(Given information Opens)
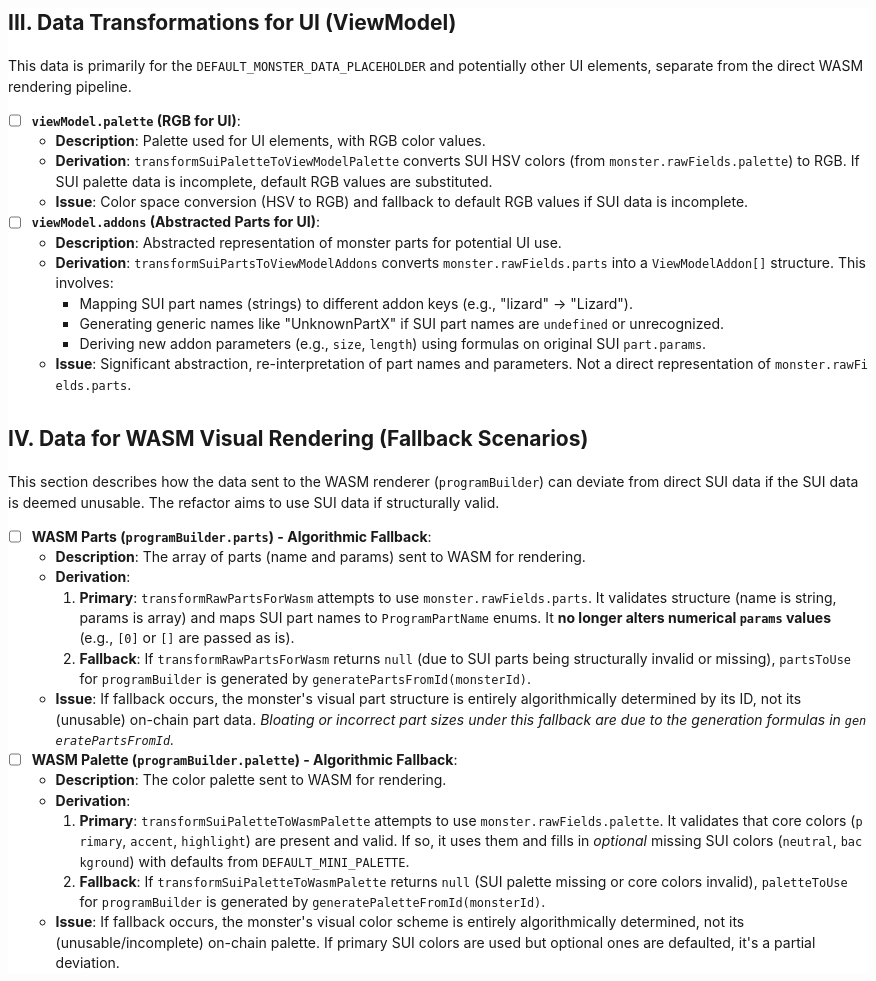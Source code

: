 ## III. Data Transformations for UI (ViewModel)

This data is primarily for the `DEFAULT_MONSTER_DATA_PLACEHOLDER` and potentially other UI elements, separate from the direct WASM rendering pipeline.

- [ ] **`viewModel.palette` (RGB for UI)**:
  - **Description**: Palette used for UI elements, with RGB color values.
  - **Derivation**: `transformSuiPaletteToViewModelPalette` converts SUI HSV colors (from `monster.rawFields.palette`) to RGB. If SUI palette data is incomplete, default RGB values are substituted.
  - **Issue**: Color space conversion (HSV to RGB) and fallback to default RGB values if SUI data is incomplete.
- [ ] **`viewModel.addons` (Abstracted Parts for UI)**:
  - **Description**: Abstracted representation of monster parts for potential UI use.
  - **Derivation**: `transformSuiPartsToViewModelAddons` converts `monster.rawFields.parts` into a `ViewModelAddon[]` structure. This involves:
    - Mapping SUI part names (strings) to different addon keys (e.g., "lizard" -> "Lizard").
    - Generating generic names like "UnknownPartX" if SUI part names are `undefined` or unrecognized.
    - Deriving new addon parameters (e.g., `size`, `length`) using formulas on original SUI `part.params`.
  - **Issue**: Significant abstraction, re-interpretation of part names and parameters. Not a direct representation of `monster.rawFields.parts`.

## IV. Data for WASM Visual Rendering (Fallback Scenarios)

This section describes how the data sent to the WASM renderer (`programBuilder`) can deviate from direct SUI data if the SUI data is deemed unusable. The refactor aims to use SUI data if structurally valid.

- [ ] **WASM Parts (`programBuilder.parts`) - Algorithmic Fallback**:
  - **Description**: The array of parts (name and params) sent to WASM for rendering.
  - **Derivation**:
    1.  **Primary**: `transformRawPartsForWasm` attempts to use `monster.rawFields.parts`. It validates structure (name is string, params is array) and maps SUI part names to `ProgramPartName` enums. It **no longer alters numerical `params` values** (e.g., `[0]` or `[]` are passed as is).
    2.  **Fallback**: If `transformRawPartsForWasm` returns `null` (due to SUI parts being structurally invalid or missing), `partsToUse` for `programBuilder` is generated by `generatePartsFromId(monsterId)`.
  - **Issue**: If fallback occurs, the monster's visual part structure is entirely algorithmically determined by its ID, not its (unusable) on-chain part data. _Bloating or incorrect part sizes under this fallback are due to the generation formulas in `generatePartsFromId`._
- [ ] **WASM Palette (`programBuilder.palette`) - Algorithmic Fallback**:
  - **Description**: The color palette sent to WASM for rendering.
  - **Derivation**:
    1.  **Primary**: `transformSuiPaletteToWasmPalette` attempts to use `monster.rawFields.palette`. It validates that core colors (`primary`, `accent`, `highlight`) are present and valid. If so, it uses them and fills in _optional_ missing SUI colors (`neutral`, `background`) with defaults from `DEFAULT_MINI_PALETTE`.
    2.  **Fallback**: If `transformSuiPaletteToWasmPalette` returns `null` (SUI palette missing or core colors invalid), `paletteToUse` for `programBuilder` is generated by `generatePaletteFromId(monsterId)`.
  - **Issue**: If fallback occurs, the monster's visual color scheme is entirely algorithmically determined, not its (unusable/incomplete) on-chain palette. If primary SUI colors are used but optional ones are defaulted, it's a partial deviation.
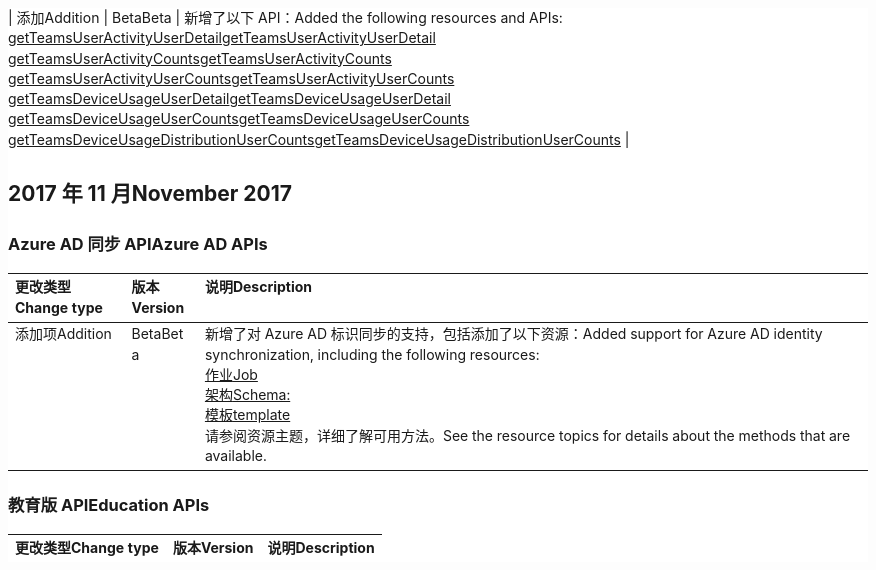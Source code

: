 | <span data-ttu-id="540d9-283">添加</span><span class="sxs-lookup"><span data-stu-id="540d9-283">Addition</span></span>    | <span data-ttu-id="540d9-284">Beta</span><span class="sxs-lookup"><span data-stu-id="540d9-284">Beta</span></span>    | <span data-ttu-id="540d9-285">新增了以下 API：</span><span class="sxs-lookup"><span data-stu-id="540d9-285">Added the following resources and APIs:</span></span><br>[<span data-ttu-id="540d9-286">getTeamsUserActivityUserDetail</span><span class="sxs-lookup"><span data-stu-id="540d9-286">getTeamsUserActivityUserDetail</span></span>](../api-reference/beta/api/reportroot_getteamsuseractivityuserdetail.md)<br>[<span data-ttu-id="540d9-287">getTeamsUserActivityCounts</span><span class="sxs-lookup"><span data-stu-id="540d9-287">getTeamsUserActivityCounts</span></span>](../api-reference/beta/api/reportroot_getteamsuseractivitycounts.md)<br>[<span data-ttu-id="540d9-288">getTeamsUserActivityUserCounts</span><span class="sxs-lookup"><span data-stu-id="540d9-288">getTeamsUserActivityUserCounts</span></span>](../api-reference/beta/api/reportroot_getteamsuseractivityusercounts.md)<br>[<span data-ttu-id="540d9-289">getTeamsDeviceUsageUserDetail</span><span class="sxs-lookup"><span data-stu-id="540d9-289">getTeamsDeviceUsageUserDetail</span></span>](../api-reference/beta/api/reportroot_getteamsdeviceusageuserdetail.md)<br>[<span data-ttu-id="540d9-290">getTeamsDeviceUsageUserCounts</span><span class="sxs-lookup"><span data-stu-id="540d9-290">getTeamsDeviceUsageUserCounts</span></span>](../api-reference/beta/api/reportroot_getteamsdeviceusageusercounts.md)<br>[<span data-ttu-id="540d9-291">getTeamsDeviceUsageDistributionUserCounts</span><span class="sxs-lookup"><span data-stu-id="540d9-291">getTeamsDeviceUsageDistributionUserCounts</span></span>](../api-reference/beta/api/reportroot_getteamsdeviceusagedistributionusercounts.md) |

## <a name="november-2017"></a><span data-ttu-id="540d9-292">2017 年 11 月</span><span class="sxs-lookup"><span data-stu-id="540d9-292">November 2017</span></span>

### <a name="azure-ad-syncrhonization-apis"></a><span data-ttu-id="540d9-293">Azure AD 同步 API</span><span class="sxs-lookup"><span data-stu-id="540d9-293">Azure AD APIs</span></span>

| <span data-ttu-id="540d9-294">更改类型</span><span class="sxs-lookup"><span data-stu-id="540d9-294">Change type</span></span> | <span data-ttu-id="540d9-295">版本</span><span class="sxs-lookup"><span data-stu-id="540d9-295">Version</span></span> | <span data-ttu-id="540d9-296">说明</span><span class="sxs-lookup"><span data-stu-id="540d9-296">Description</span></span>                              |
| :---------- | :------ | :--------------------------------------- |
| <span data-ttu-id="540d9-297">添加项</span><span class="sxs-lookup"><span data-stu-id="540d9-297">Addition</span></span>    | <span data-ttu-id="540d9-298">Beta</span><span class="sxs-lookup"><span data-stu-id="540d9-298">Beta</span></span>    | <span data-ttu-id="540d9-299">新增了对 Azure AD 标识同步的支持，包括添加了以下资源：</span><span class="sxs-lookup"><span data-stu-id="540d9-299">Added support for Azure AD identity synchronization, including the following resources:</span></span><br/>[<span data-ttu-id="540d9-300">作业</span><span class="sxs-lookup"><span data-stu-id="540d9-300">Job</span></span>](../api-reference/beta/resources/synchronization_synchronizationjob.md)<br/>[<span data-ttu-id="540d9-301">架构</span><span class="sxs-lookup"><span data-stu-id="540d9-301">Schema:</span></span>](../api-reference/beta/resources/synchronization_synchronizationschema.md)<br/>[<span data-ttu-id="540d9-302">模板</span><span class="sxs-lookup"><span data-stu-id="540d9-302">template</span></span>](../api-reference/beta/resources/synchronization_synchronizationtemplate.md)<br/><span data-ttu-id="540d9-303">请参阅资源主题，详细了解可用方法。</span><span class="sxs-lookup"><span data-stu-id="540d9-303">See the resource topics for details about the methods that are available.</span></span>|

### <a name="education-apis"></a><span data-ttu-id="540d9-304">教育版 API</span><span class="sxs-lookup"><span data-stu-id="540d9-304">Education APIs</span></span>

|<span data-ttu-id="540d9-305">更改类型</span><span class="sxs-lookup"><span data-stu-id="540d9-305">Change type</span></span>|<span data-ttu-id="540d9-306">版本</span><span class="sxs-lookup"><span data-stu-id="540d9-306">Version</span></span>|<span data-ttu-id="540d9-307">说明</span><span class="sxs-lookup"><span data-stu-id="540d9-307">Description</span></span>|
|:---|:---|:---|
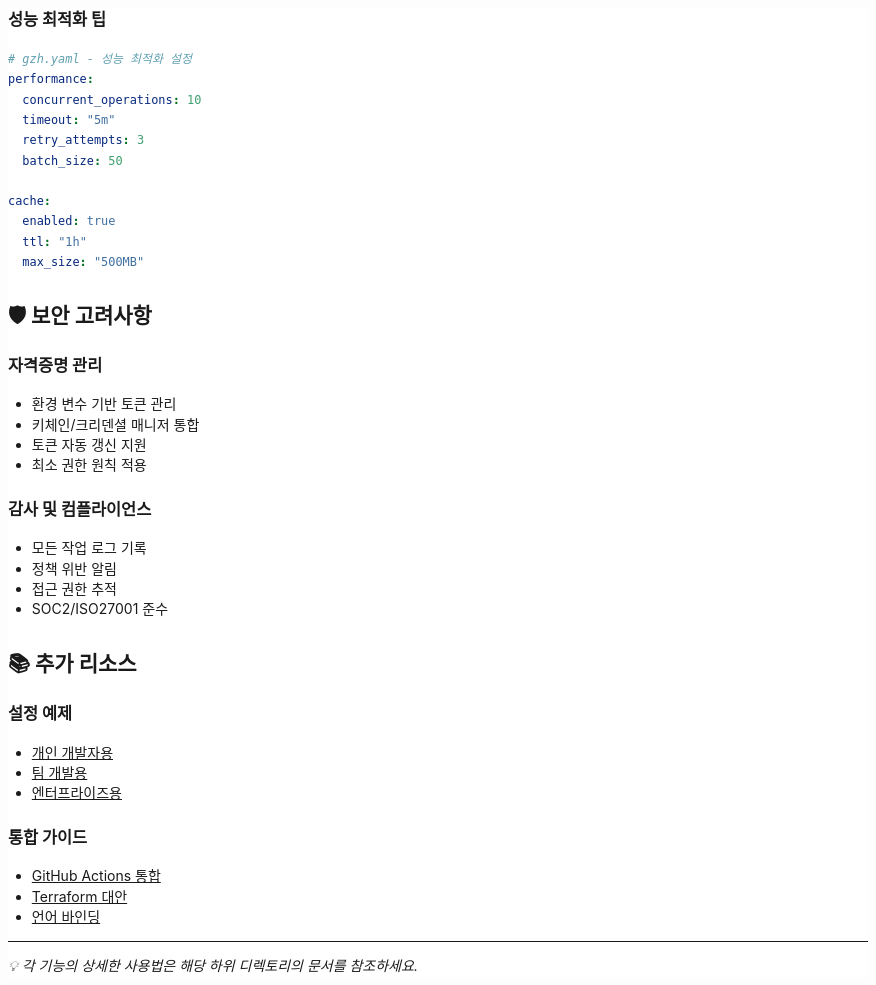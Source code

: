 ### 성능 최적화 팁
```yaml
# gzh.yaml - 성능 최적화 설정
performance:
  concurrent_operations: 10
  timeout: "5m"
  retry_attempts: 3
  batch_size: 50
  
cache:
  enabled: true
  ttl: "1h"
  max_size: "500MB"
```

## 🛡️ 보안 고려사항

### 자격증명 관리
- 환경 변수 기반 토큰 관리
- 키체인/크리덴셜 매니저 통합
- 토큰 자동 갱신 지원
- 최소 권한 원칙 적용

### 감사 및 컴플라이언스
- 모든 작업 로그 기록
- 정책 위반 알림
- 접근 권한 추적
- SOC2/ISO27001 준수

## 📚 추가 리소스

### 설정 예제
- [개인 개발자용](../examples/gzh-simple.yaml)
- [팀 개발용](../examples/gzh-development.yaml)  
- [엔터프라이즈용](../examples/gzh-enterprise.yaml)

### 통합 가이드
- [GitHub Actions 통합](../08-integrations/)
- [Terraform 대안](../08-integrations/terraform-alternative-comparison.md)
- [언어 바인딩](../08-integrations/bindings/)

---

*💡 각 기능의 상세한 사용법은 해당 하위 디렉토리의 문서를 참조하세요.*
(Given information Closes)
▶ _Problem to solve_
Report each line of the data in which "array" occurs.

▶ _Solution for this problem_
  - **Description**: The array of parts (name and params) sent to WASM for rendering.
    1.  **Primary**: `transformRawPartsForWasm` attempts to use `monster.rawFields.parts`. It validates structure (name is string, params is array) and maps SUI part names to `ProgramPartName` enums. It **no longer alters numerical `params` values** (e.g., `[0]` or `[]` are passed as is).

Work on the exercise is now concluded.